I. KITS AND COMPOSITIONS
[0211] The present invention provides kits for the diagnosis of a
pathological condition related to aberrant angiogenesis in a
patient, such as impaired or excessive angiogenesis.
[0212] Accordingly, in an embodiment, the present invention
provides a kit for the diagnosis of a pathological condition in a
patient comprising a nucleic acid or an antibody according to the
invention, and possibly a manual for use. Preferably, the
pathological condition to be diagnosed is a proliferative disease
or disorder or impaired wound healing. As such, the present
invention also pertains to the use of a nucleic acid, polypeptide
or antibody, according to the invention for the preparation of a
diagnostic kit, which may include a manual, for detecting a
pathological condition, such as a proliferative disease or disorder
and/or impaired wound healing.
[0213] It is another object of the present invention to provide a
composition comprising an therapeutic agent that binds to a marker
which is expressed, accessible or localized on intratumoral blood
vessels of a vascularized tumor, possibly comprising an
anti-cellular moiety, wherein said marker is chosen from the group
consisting of a polypeptide according to the invention, such as
TAG, GAG/A and/or GAG/B polypeptides, and preferably chosen from
any of SEQ ID NO:s 2, 4, 6, 8, 10, 12, 14, 16, 18, 20, 22, 24, 26,
28, 30, 32 or 34, or a part thereof.
[0214] It will be understood that the following figures and
examples are meant to illustrate the embodiments of the present
invention and are in no way to be construed as limiting the present
invention.
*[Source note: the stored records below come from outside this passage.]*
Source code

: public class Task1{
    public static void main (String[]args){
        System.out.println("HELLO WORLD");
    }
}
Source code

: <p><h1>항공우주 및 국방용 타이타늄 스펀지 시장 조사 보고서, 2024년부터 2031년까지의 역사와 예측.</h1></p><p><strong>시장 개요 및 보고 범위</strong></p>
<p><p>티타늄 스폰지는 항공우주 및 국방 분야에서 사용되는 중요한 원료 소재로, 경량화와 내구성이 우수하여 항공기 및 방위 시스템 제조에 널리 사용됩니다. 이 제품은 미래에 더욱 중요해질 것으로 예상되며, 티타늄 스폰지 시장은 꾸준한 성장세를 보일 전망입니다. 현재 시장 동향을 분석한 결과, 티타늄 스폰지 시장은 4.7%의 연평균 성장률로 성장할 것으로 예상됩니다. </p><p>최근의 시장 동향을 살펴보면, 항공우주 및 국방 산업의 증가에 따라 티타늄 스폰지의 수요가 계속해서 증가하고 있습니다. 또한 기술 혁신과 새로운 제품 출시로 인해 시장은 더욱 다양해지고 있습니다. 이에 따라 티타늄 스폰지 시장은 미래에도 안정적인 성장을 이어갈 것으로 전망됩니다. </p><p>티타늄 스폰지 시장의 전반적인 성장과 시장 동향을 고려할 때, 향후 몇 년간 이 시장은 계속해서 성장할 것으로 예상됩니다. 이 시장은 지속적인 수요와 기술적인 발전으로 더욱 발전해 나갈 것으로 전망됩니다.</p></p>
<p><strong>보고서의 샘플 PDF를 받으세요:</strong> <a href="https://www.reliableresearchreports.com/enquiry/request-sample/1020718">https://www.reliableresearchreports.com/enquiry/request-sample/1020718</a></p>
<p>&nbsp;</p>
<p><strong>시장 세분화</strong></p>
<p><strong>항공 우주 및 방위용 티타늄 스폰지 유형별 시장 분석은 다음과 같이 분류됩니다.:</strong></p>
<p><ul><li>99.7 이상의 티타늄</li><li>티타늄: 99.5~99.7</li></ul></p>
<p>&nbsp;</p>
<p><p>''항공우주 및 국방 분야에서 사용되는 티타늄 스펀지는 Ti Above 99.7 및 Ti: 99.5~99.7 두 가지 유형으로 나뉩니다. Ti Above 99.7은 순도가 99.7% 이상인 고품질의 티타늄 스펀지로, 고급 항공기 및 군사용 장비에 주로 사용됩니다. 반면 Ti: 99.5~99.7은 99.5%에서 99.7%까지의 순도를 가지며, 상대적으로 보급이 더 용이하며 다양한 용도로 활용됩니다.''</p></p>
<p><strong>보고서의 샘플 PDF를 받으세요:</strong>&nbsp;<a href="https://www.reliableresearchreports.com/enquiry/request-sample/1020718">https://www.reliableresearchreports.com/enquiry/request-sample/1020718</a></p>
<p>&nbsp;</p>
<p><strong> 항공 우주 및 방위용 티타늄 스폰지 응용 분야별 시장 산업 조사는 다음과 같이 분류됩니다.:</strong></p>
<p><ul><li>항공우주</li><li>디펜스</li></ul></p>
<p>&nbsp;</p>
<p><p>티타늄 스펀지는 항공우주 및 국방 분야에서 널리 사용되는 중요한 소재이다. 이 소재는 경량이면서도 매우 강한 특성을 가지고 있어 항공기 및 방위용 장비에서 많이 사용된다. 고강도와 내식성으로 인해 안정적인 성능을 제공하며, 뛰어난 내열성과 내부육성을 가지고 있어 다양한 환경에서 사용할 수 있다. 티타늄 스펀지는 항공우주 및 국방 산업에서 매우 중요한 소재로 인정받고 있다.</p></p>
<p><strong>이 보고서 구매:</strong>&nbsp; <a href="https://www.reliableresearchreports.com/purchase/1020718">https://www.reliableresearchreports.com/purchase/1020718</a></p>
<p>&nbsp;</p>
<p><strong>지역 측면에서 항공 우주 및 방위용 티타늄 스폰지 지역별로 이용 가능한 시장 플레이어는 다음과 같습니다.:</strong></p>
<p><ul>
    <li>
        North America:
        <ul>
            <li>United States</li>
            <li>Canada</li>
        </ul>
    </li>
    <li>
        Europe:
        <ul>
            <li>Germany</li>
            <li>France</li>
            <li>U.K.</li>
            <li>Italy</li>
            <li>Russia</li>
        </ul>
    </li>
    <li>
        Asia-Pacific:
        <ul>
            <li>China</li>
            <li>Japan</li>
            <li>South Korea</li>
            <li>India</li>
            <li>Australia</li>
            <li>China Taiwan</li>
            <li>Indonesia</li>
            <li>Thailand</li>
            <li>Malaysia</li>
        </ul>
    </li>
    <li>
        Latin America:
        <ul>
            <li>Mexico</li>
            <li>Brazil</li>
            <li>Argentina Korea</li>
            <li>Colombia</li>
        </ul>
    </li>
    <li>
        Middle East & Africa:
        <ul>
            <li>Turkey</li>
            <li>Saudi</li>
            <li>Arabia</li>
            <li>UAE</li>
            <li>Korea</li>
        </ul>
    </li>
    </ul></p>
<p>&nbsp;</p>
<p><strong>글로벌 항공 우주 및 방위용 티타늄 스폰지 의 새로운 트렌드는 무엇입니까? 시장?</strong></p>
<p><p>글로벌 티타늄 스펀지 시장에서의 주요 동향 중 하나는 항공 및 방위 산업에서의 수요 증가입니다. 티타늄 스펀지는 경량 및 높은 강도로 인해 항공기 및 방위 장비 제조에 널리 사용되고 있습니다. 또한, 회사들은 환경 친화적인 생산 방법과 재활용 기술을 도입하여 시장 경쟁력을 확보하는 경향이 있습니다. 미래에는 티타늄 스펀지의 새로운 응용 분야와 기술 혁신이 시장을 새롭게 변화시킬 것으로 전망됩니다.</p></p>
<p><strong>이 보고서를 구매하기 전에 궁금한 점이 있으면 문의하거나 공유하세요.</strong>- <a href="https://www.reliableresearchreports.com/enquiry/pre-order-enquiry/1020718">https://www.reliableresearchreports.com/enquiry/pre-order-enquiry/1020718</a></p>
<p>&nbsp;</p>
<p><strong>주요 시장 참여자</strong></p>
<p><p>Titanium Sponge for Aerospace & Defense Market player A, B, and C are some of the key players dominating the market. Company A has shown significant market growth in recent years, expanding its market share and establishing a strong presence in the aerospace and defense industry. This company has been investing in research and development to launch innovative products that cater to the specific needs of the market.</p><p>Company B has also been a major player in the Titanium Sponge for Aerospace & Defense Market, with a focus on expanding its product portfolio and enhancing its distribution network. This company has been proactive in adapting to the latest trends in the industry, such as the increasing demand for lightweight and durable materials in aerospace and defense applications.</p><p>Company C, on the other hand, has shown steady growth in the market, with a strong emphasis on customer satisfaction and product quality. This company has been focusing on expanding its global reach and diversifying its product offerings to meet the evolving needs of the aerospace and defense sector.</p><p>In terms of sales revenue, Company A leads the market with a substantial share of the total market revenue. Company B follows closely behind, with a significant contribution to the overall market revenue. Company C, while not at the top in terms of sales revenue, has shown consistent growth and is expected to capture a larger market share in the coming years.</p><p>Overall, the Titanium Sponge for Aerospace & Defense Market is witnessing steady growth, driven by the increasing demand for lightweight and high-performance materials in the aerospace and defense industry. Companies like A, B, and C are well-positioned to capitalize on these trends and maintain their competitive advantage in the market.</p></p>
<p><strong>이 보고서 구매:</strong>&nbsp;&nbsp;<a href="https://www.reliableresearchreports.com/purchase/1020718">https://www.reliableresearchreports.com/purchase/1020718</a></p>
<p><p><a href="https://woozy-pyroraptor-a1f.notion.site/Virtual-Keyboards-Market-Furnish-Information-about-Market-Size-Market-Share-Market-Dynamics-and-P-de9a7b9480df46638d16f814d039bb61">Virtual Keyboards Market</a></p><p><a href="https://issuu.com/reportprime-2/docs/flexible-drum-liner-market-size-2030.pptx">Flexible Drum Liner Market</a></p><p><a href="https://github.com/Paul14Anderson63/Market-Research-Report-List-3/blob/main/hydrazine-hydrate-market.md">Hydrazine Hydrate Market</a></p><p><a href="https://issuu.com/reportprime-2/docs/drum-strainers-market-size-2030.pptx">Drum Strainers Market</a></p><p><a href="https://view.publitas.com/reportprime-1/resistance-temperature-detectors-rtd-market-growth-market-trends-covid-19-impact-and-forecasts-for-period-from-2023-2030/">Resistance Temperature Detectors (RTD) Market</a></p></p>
To the contrary, the teachings of the specific examples
are intended to be generalized for substantiating the embodiments.
As such, the present invention may be practiced other than as
particularly described and still be within the scope of the
accompanying claims.
SHORT DESCRIPTION OF THE FIGURES AND TABLES
[0215] FIG. 1: Endothelial cell selection for gene expression
profiling by SSH
[0216] A) Immunohistochemical staining of normal colon, colon tumor
and placenta tissues for CD31, CD34 and CD146 to determine which
antigens are most specific for endothelial cell selection.
Anti-CD31 and anti-CD34 antibodies specifically stain endothelial
cells in all three tissues.
[0217] B) Endothelial cells selected from fresh tissues using
antibodies and magnetic beads (black spots) were stained for von
Willebrand factor (vWF; green) to determine purity of the selected
cell population. Nuclei were counterstained with DAPI (blue).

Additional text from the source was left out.